It's been a long time since I posted.

I don't know what got into me - or out of me - but I just haven't had the inclination to put anything down in a long time. There was a while there when I was putting up some kind of crazy crap every other day or so, but lately I just haven't bothered.

Maybe in the next little while, I'll add something. Get back in the groove. Get back on the horse. Whatever metaphor you want to use. But I don't know myself when that will be.

I saw a bum peeing on the street today. I wonder what it must be like to live each day without a shred of personal restraint.

Thursday, September 15, 2005

Bless You

I'm allergic to dust, so when I opened the file today - it was dusty - it set me off again.

*sneeze*

"Bless you!"

*sneeze*

"Bless you!"

*sneeze*

"Bless you! My goodness!"

The lady on the other side of my cubicle is one of those older busybody types. You know the kind - they always want to tell you about what their stupid kid is up to. Like, no matter who you might be talking to in your cubicle, she likes to barge in and offer her two unwanted cents to your conversation, inevitably steering the conversation towards something her son did. She has one of those interrupting, intrusive personalities, the kind I dislike most.

And she always "blesses" me when I sneeze. And since I sneeze a lot during the day, I'm getting blessed a lot.

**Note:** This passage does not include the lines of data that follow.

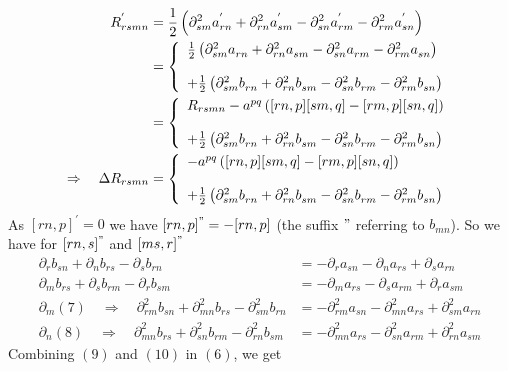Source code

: \begin{align}
R_{rsmn}^{'} &= \frac{1}{2}\left(\partial^2_{sm} a^{'}_{rn}+\partial^2_{rn} a^{'}_{sm}-\partial^2_{sn} a^{'}_{rm}-\partial^2_{rm} a^{'}_{sn}\right) \\
 &= \left\{\begin{array}{l}\frac{1}{2}\left(\partial^2_{sm} a^{}_{rn}+\partial^2_{rn} a^{}_{sm}-\partial^2_{sn} a^{}_{rm}-\partial^2_{rm} a^{}_{sn}\right)\\\\+\frac{1}{2}\left(\partial^2_{sm} b^{}_{rn}+\partial^2_{rn} b^{}_{sm}-\partial^2_{sn} b^{}_{rm}-\partial^2_{rm} b^{}_{sn}\right) \end{array}\right.\\
  &= \left\{\begin{array}{l}R_{rsmn}-a^{pq}\left([rn,p][sm,q] - [rm,p][sn,q]\right)\\\\+\frac{1}{2}\left(\partial^2_{sm} b^{}_{rn}+\partial^2_{rn} b^{}_{sm}-\partial^2_{sn} b^{}_{rm}-\partial^2_{rm} b^{}_{sn}\right) \end{array}\right.\\
  \Rightarrow \quad \Delta R_{rsmn}&= \left\{\begin{array}{l}-a^{pq}\left([rn,p][sm,q] - [rm,p][sn,q]\right)\\\\
  +\frac{1}{2}\left(\partial^2_{sm} b^{}_{rn}+\partial^2_{rn} b^{}_{sm}-\partial^2_{sn} b^{}_{rm}-\partial^2_{rm} b^{}_{sn}\right) \end{array}\right.
\end{align}
As $[rn,p]^{'}=0$ we have $[rn,p]^{"}=-[rn,p]$ (the suffix $"$ referring to $b_{mn}$).
So we have for $[rn,s]^{"}$ and $[ms,r]^{"}$
\begin{align}
\partial_r b_{sn} + \partial_n b_{rs}-\partial_s b_{rn} &= -\partial_r a_{sn} - \partial_n a_{rs}+\partial_s a_{rn} \\
\partial_m b_{rs} + \partial_s b_{rm}-\partial_r b_{sm} &= -\partial_m a_{rs} - \partial_s a_{rm}+\partial_r a_{sm} \\
\partial_m (7) \quad\Rightarrow\quad \partial^2_{rm} b_{sn} + \partial^2_{mn} b_{rs}-\partial^2_{sm} b_{rn} &= -\partial^2_{rm} a_{sn} - \partial^2_{mn} a_{rs}+\partial^2_{sm} a_{rn}\\
\partial_n (8) \quad\Rightarrow\quad \partial^2_{mn} b_{rs} + \partial^2_{sn} b_{rm}-\partial^2_{rn} b_{sm} &= -\partial^2_{mn} a_{rs} - \partial^2_{sn} a_{rm}+\partial^2_{rn} a_{sm}
\end{align}
Combining $(9)$ and $(10)$ in $(6)$, we get
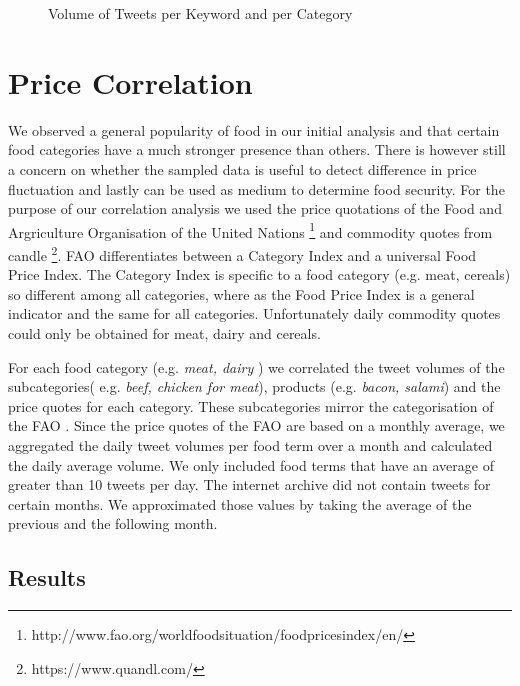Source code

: \begin{figure}[H]
        \caption{Volume of Tweets per Keyword and per Category}\label{fig:distribution}
\end{figure}


\section{Price Correlation}


We observed a general popularity of food in our initial analysis and that certain food categories have a much stronger presence than others. There is however still a concern on whether the sampled data is useful to detect difference in price fluctuation and lastly can  be used as medium to determine food security. For the purpose of our correlation analysis we used the price quotations of the Food and Argriculture Organisation of the United Nations \footnote{http://www.fao.org/worldfoodsituation/foodpricesindex/en/} and commodity quotes from candle \footnote{https://www.quandl.com/}. FAO differentiates between a Category Index and a universal Food Price Index. The Category Index is specific to a food category (e.g. meat, cereals) so different among all categories, where as the Food Price Index is a general indicator and  the same for all categories. Unfortunately daily commodity quotes could only be obtained for meat, dairy and cereals. 

For each food category (e.g. \emph{meat, dairy} ) we correlated the tweet volumes of the subcategories( e.g. \emph{beef, chicken for meat}), products (e.g. \emph{bacon, salami}) and the price quotes for each category. These subcategories mirror the categorisation of the FAO \cite{fao2008}. Since the price quotes of the FAO are based on a monthly average, we aggregated the daily tweet volumes per food term over a month and calculated the daily average volume. We only included food terms that have an average of greater than 10 tweets per day. The internet archive did not contain tweets for certain months. We approximated those values by taking the average of the previous and the following month. 

\subsection{Results} 
\label{corr_results}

Why? What for? Also, what do you do when you are "blessed" after you sneeze?

At first, I'd offer a grunting, "yeah, thanks," whenever it happened (to suggest to her I don't really want or need any post-sneeze blessing), but Busybody Lady never caught on. So now I just ignore her when it happens. Even someone more accomodating than me would inevitably arrive at this strategy after a while, especially when you sneeze dozens of times a day.

Seriously though, cut it out. Don't bless me anymore, it's stupid. Also, I don't like the reminder than I can be heard doing my business inside my cubicle. Pretend it didn't happen, for crissakes. What happened to discretion? This woman though, I have the feeling she'll always do it. It makes me wonder what she would do if she heard me fart in there, which also happens sometimes. Does a fart merit a blessing?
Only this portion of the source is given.